# EXERCISE INSTRUCTIONS
Below are several records. Retype exactly those lines running from the one with "## Sygnatury funkcji (deklaracje)" through the one with "## Wywołania funkcji", end lines included, and no others.

# DATASET
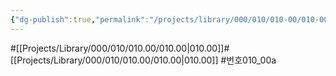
 ```yaml
---
{"dg-publish":true,"permalink":"/projects/library/000/010/010-00/010-00-a/","noteIcon":"0","created":"2024-01-31T10:10:26.859+09:00","updated":"2024-02-14T12:27:27.427+09:00"}
---
```


#[[Projects/Library/000/010/010.00/010.00\|010.00]]#[[Projects/Library/000/010/010.00/010.00\|010.00]]
#번호010_00a


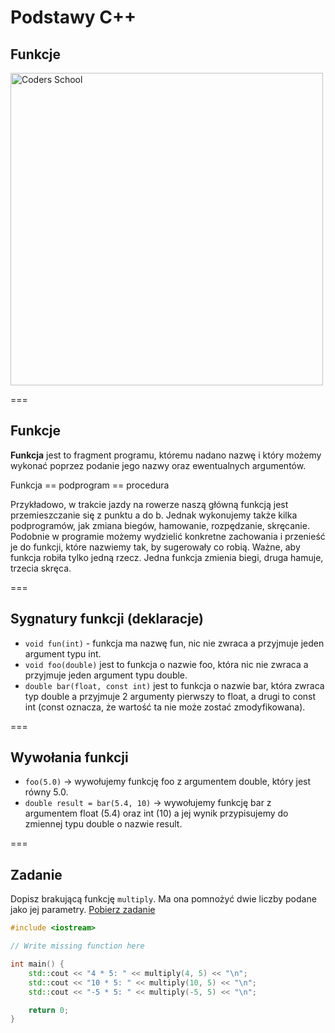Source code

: <!-- .slide: data-background="#111111" -->

# Podstawy C++

## Funkcje

<a href="https://coders.school">
    <img width="500" data-src="../img/coders_school_logo.png" alt="Coders School" class="plain">
</a>

===

## Funkcje

**Funkcja** jest to fragment programu, któremu nadano nazwę i który możemy wykonać poprzez podanie jego nazwy oraz ewentualnych argumentów.

Funkcja == podprogram == procedura

Przykładowo, w trakcie jazdy na rowerze naszą główną funkcją jest przemieszczanie się z punktu a do b. Jednak wykonujemy także kilka podprogramów, jak zmiana biegów, hamowanie, rozpędzanie, skręcanie. Podobnie w programie możemy wydzielić konkretne zachowania i przenieść je do funkcji, które nazwiemy tak, by sugerowały co robią. Ważne, aby funkcja robiła tylko jedną rzecz. Jedna funkcja zmienia biegi, druga hamuje, trzecia skręca.

===

## Sygnatury funkcji (deklaracje)

* `void fun(int)` - funkcja ma nazwę fun, nic nie zwraca a przyjmuje jeden argument typu int.
* `void foo(double)` jest to funkcja o nazwie foo, która nic nie zwraca a przyjmuje jeden argument typu double.
* `double bar(float, const int)` jest to funkcja o nazwie bar, która zwraca typ double a przyjmuje 2 argumenty
pierwszy to float, a drugi to const int (const oznacza, że wartość ta nie może zostać zmodyfikowana).

===

## Wywołania funkcji

* `foo(5.0)` -> wywołujemy funkcję foo z argumentem double, który jest równy 5.0.
* `double result = bar(5.4, 10)` -> wywołujemy funkcję bar z argumentem float (5.4) oraz int (10) a jej wynik przypisujemy do zmiennej typu double o nazwie result.

===

## Zadanie

Dopisz brakującą funkcję `multiply`. Ma ona pomnożyć dwie liczby podane jako jej parametry. [Pobierz zadanie](task1.cpp)

```cpp
#include <iostream>

// Write missing function here

int main() {
    std::cout << "4 * 5: " << multiply(4, 5) << "\n";
    std::cout << "10 * 5: " << multiply(10, 5) << "\n";
    std::cout << "-5 * 5: " << multiply(-5, 5) << "\n";

    return 0;
}
```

# RESULT
## Sygnatury funkcji (deklaracje)

* `void fun(int)` - funkcja ma nazwę fun, nic nie zwraca a przyjmuje jeden argument typu int.
* `void foo(double)` jest to funkcja o nazwie foo, która nic nie zwraca a przyjmuje jeden argument typu double.
* `double bar(float, const int)` jest to funkcja o nazwie bar, która zwraca typ double a przyjmuje 2 argumenty
pierwszy to float, a drugi to const int (const oznacza, że wartość ta nie może zostać zmodyfikowana).

===

## Wywołania funkcji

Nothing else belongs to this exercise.